Cuban tourism officials are expecting another record year in 2017. It may sound like Cuba is competing with other islands—visitors to the entire Caribbean region increased by just 2.4 percent last year—but Caribbean leaders reportedly view Cuba’s success as a way to raise the tourism profile of all the islands in the regions.
“Cuba opening up is a fantastic thing for the Caribbean,” St. Lucia Prime Minister Allen M. Chastanet told The Miami Herald. “It only strengthens the brand of the Caribbean. It’s more important for all of us to be strong partners. The more Jamaica grows, the more potential clients there are for St. Lucia. It’s the same with Cuba.”

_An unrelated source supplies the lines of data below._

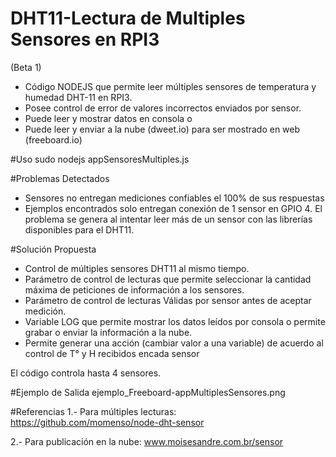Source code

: # DHT11-Lectura de Multiples Sensores en RPI3 
(Beta 1)

- Código NODEJS que permite leer múltiples sensores de temperatura y humedad DHT-11 en RPI3.
- Posee control de error de valores incorrectos enviados por sensor.
- Puede leer y mostrar datos en consola o
- Puede leer y enviar a la nube (dweet.io) para ser mostrado en web (freeboard.io)

#Uso
sudo nodejs appSensoresMultiples.js

#Problemas Detectados
- Sensores no entregan mediciones confiables el 100% de sus respuestas
- Ejemplos encontrados solo entregan conexión de 1 sensor en GPIO 4. El problema se genera al intentar leer más de un sensor con las librerías disponibles para el DHT11.

#Solución Propuesta
- Control de múltiples sensores DHT11 al mismo tiempo.
- Parámetro de control de lecturas que permite seleccionar la cantidad máxima de peticiones de información a los sensores.
- Parámetro de control de lecturas Válidas por sensor antes de aceptar medición.
- Variable LOG que permite mostrar los datos leídos por consola o permite  grabar o enviar la información a la nube.
- Permite generar una acción (cambiar valor a una variable) de acuerdo al control de T° y H recibidos encada sensor

El código controla hasta 4 sensores.

#Ejemplo de Salida 
ejemplo_Freeboard-appMultiplesSensores.png

#Referencias
1.- Para múltiples lecturas: https://github.com/momenso/node-dht-sensor

2.- Para publicación en la nube: www.moisesandre.com.br/sensor
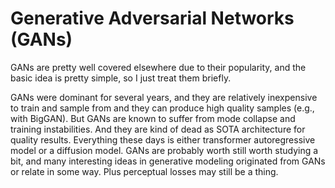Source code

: # Generative Adversarial Networks (GANs)

GANs are pretty well covered elsewhere due to their popularity, and the basic idea is pretty simple, so I just treat them briefly.

GANs were dominant for several years, and they are relatively inexpensive to train and sample from and they can produce high quality samples (e.g., with BigGAN).
But GANs are known to suffer from mode collapse and training instabilities.
And they are kind of dead as SOTA architecture for quality results. Everything these days is either transformer autoregressive model or a diffusion model.
GANs are probably worth still worth studying a bit, and many interesting ideas in generative modeling originated from GANs or relate in some way.
Plus perceptual losses may still be a thing.

<!--
# TODO: cover gans a bit more
-->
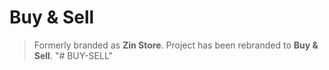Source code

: # Buy & Sell

> Formerly branded as **Zin Store**. Project has been rebranded to **Buy & Sell**.
"# BUY-SELL" 
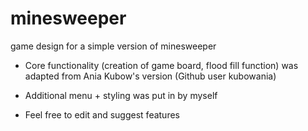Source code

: # minesweeper
game design for a simple version of minesweeper


- Core functionality (creation of game board, flood fill function) was adapted from Ania Kubow's version (Github user kubowania)
- Additional menu + styling was put in by myself

- Feel free to edit and suggest features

“Cuba is huge in Latin America, Europe and Canada and now even the United States of America,” he said. “There are a lot of people who haven’t come to the Caribbean and now maybe coming to Cuba will give them the appetite to come to the rest of the Caribbean islands.”
Tourism from the U.S. has the potential of having a big impact on the region as a whole. A study by the International Monetary Fund (IMF) on the potential impact U.S. tourism in Cuba could have on the rest of the Caribbean concluded that Cuba’s gain won’t necessarily mean a loss for the other islands in the region.
Currently, American citizens are allowed to visit Cuba without prior permission of the U.S. Office of Foreign Assets Control if the visit falls under one of 12 approved categories, including family visits, journalistic activity, educational activities, religious activities, official business for the U.S. government or foreign governments, professional research, humanitarian projects, and participation in public performances, workshops, clinics, and exhibitions.
This is the first time in decades that U.S. citizens can freely visit the island nation without prior approval from the U.S. government. The change was one of the elements of former President Obama’s overhaul of U.S.-Cuba relations. His administration loosened many of the stiff travel and commerce restrictions caused by the U.S. embargo against Cuba.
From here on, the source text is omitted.